Aslında özünde baktığınız zaman insanların değişmesi veya zaman içerisinde beğenilerinin değişmesi, hayata bakışlarının değişmesi çok olası.. Her iki taraf içinde olası.. Hepsi olası.. Fakat bütün bunlara rağmen bu kadar insanın evlenmesi ve evlenirken bütün şahitlerinin huzurunda birbirlerine verdikleri sözler hala kulağımda.. Bende bu sözleri eşime vermiş birisi olarak, unutmam mümkün değil zaten.. Ne demiştik o idam masasında?
“İyi günde, kötü günde, hastalıkta ve sağlıkta, ömrümün son nefesine kadar seni seveceğime söz veriyorum…” ne güzel, ne kadar şiirsel.. Eeee, sonra? Madem herkes bu kadar kendinden emin bir şekilde, yüzlerce tanıdığının önünde aşklarını böylesine iddialı bir şekilde tarihe kazıyor, neden o zaman son yıllarda mahkemelerin boşanma davaları kayıtlarında bir patlama yaşanıyor? Delikanlılık yüzdemiz mi irtifa kaybediyor son sürat?

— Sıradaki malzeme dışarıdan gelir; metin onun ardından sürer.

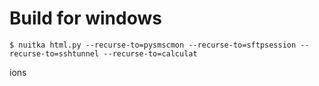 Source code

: 
# Build for windows

    $ nuitka html.py --recurse-to=pysmscmon --recurse-to=sftpsession --recurse-to=sshtunnel --recurse-to=calculat
ions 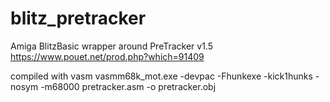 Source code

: # blitz_pretracker
Amiga BlitzBasic wrapper around PreTracker v1.5
https://www.pouet.net/prod.php?which=91409

compiled with vasm
vasmm68k_mot.exe -devpac -Fhunkexe -kick1hunks -nosym -m68000 pretracker.asm -o pretracker.obj
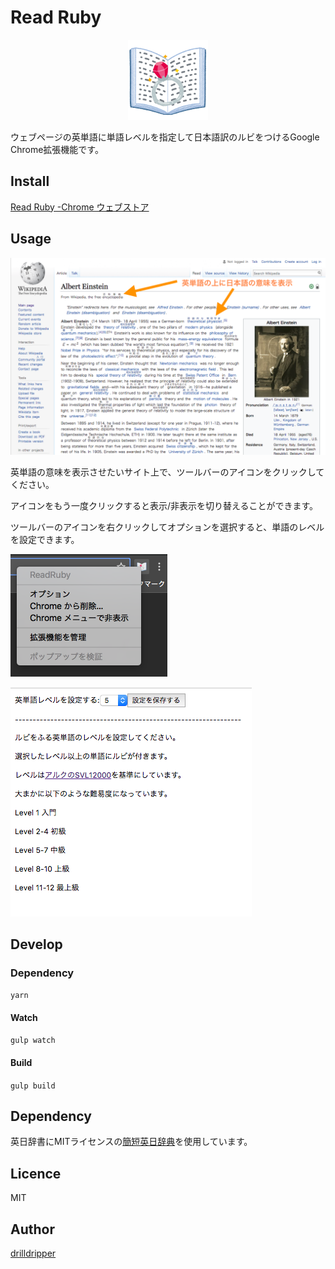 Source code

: Read Ruby
====
<p align="center">
  <img alt="icon" src="docs/read-ruby.png">
</p>

ウェブページの英単語に単語レベルを指定して日本語訳のルビをつけるGoogle Chrome拡張機能です。

## Install
[Read Ruby -Chrome ウェブストア](https://chrome.google.com/webstore/detail/read-ruby/halocbmjecniinhbckbcgcpiepokahak?hl=ja)

## Usage

![option-pages](docs/ein.png)

英単語の意味を表示させたいサイト上で、ツールバーのアイコンをクリックしてください。

アイコンをもう一度クリックすると表示/非表示を切り替えることができます。

ツールバーのアイコンを右クリックしてオプションを選択すると、単語のレベルを設定できます。


![option-toolbar](docs/option-toolbar.png)


![option-pages](docs/option-pages.png)


## Develop
### Dependency
`yarn`

#### Watch

`gulp watch`

#### Build
`gulp build`



## Dependency
英日辞書にMITライセンスの[簡短英日辞典](https://github.com/gunyarakun/kantan-ej-dictionary)を使用しています。


## Licence
MIT

## Author

[drilldripper](https://github.com/DrillDripper) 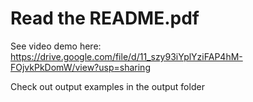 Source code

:# Read the README.pdf 

See video demo here: https://drive.google.com/file/d/11_szy93iYplYziFAP4hM-FOjvkPkDomW/view?usp=sharing

Check out output examples in the output folder
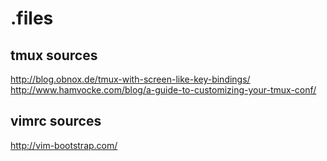 # .files
## tmux sources
http://blog.obnox.de/tmux-with-screen-like-key-bindings/
http://www.hamvocke.com/blog/a-guide-to-customizing-your-tmux-conf/
## vimrc sources
http://vim-bootstrap.com/
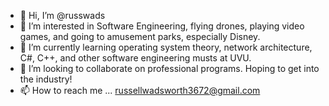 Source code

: - 👋 Hi, I’m @russwads
- 👀 I’m interested in Software Engineering, flying drones, playing video games, and going to amusement parks, especially Disney.
- 🌱 I’m currently learning operating system theory, network architecture, C#, C++, and other software engineering musts at UVU.
- 💞️ I’m looking to collaborate on professional programs. Hoping to get into the industry!
- 📫 How to reach me ... russellwadsworth3672@gmail.com

<!---
russwads/russwads is a ✨ special ✨ repository because its `README.md` (this file) appears on your GitHub profile.
You can click the Preview link to take a look at your changes.
--->
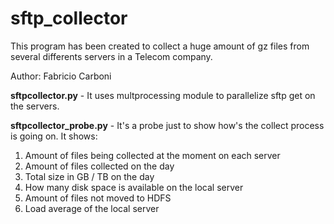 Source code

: # sftp_collector

This program has been created to collect a huge amount of gz files from several differents servers in a Telecom company.

Author: Fabricio Carboni

**sftpcollector.py** - It uses multprocessing module to parallelize sftp get on the servers.

**sftpcollector_probe.py** - It's a probe just to show how's the collect process is going on. It shows:

1. Amount of files being collected at the moment on each server
1. Amount of files collected on the day
1. Total size in GB / TB on the day
1. How many disk space is available on the local server
1. Amount of files not moved to HDFS
1. Load average of the local server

Evlenmeden önce de, evlendikten sonra da, eşimle birlikteyken de, ayrı ortamlardayken de savunduğum bir düşünce vardı. Evlilik müessesesi insan işi değil diye. Neden mi? Çünkü hiçbir insan hayatının o andan sonrasını bir insanla birlikte geçirebileceğini garanti edemez? Düşünsenize bir kere. Yirmi beş / otuz yaşlarında evlendiniz. (şimdilerde bu yaş hızla yukarıya doğru çıkıyor) ve bu kadar sene içerisinde kendinize has bazı alışkanlıklarınız gelişiyor. Bu alışkanlıklara ilave siz yeni bir insanı hayatınıza katıyorsunuz ve bu insanın kendisiyle beraber getirdiği alışkanlıkları da kabul ediyorsunuz. Ediyorsunuz çünkü ilk başlarda bu farklılıklar hoşunuza gidiyor. Fakat an geliyor kendinizden bile sıkıldığınızda batmaya başlıyor bu sonradan hayatınıza giren insanın bazı alışkanlıkları.
Birlikteliğin ilk günlerinde (yıllarında bile diyemiyorum bakın) eşiniz yatağınızda yanınızda uyurken onun nefes alıp verişi sizi deli gibi mutlu ediyordu. Fakat aylar sonra farkettiniz ki o nefes alıp veriş değil, aslında bir kereste hızarıymış. Horlaması karşı apartmandan duyuluyormuş. Bu nedenle yataklarını, odalarını ayıran çiftler tanıyorum. Çorabını ters çıkarıp, odanın orasına burasına atanlar, yemek yerken ağzını şapırdatanlar, öğlene kadar uyuyanlar, bunlar hep sonradan bize batan, rahatsız eden yönleri karşımızdakinin. Bunlar işin latife kısımları. Ama boşanma istatistiklerine geçmiş ironik nedenler olarakta kayıtlara geçiyor.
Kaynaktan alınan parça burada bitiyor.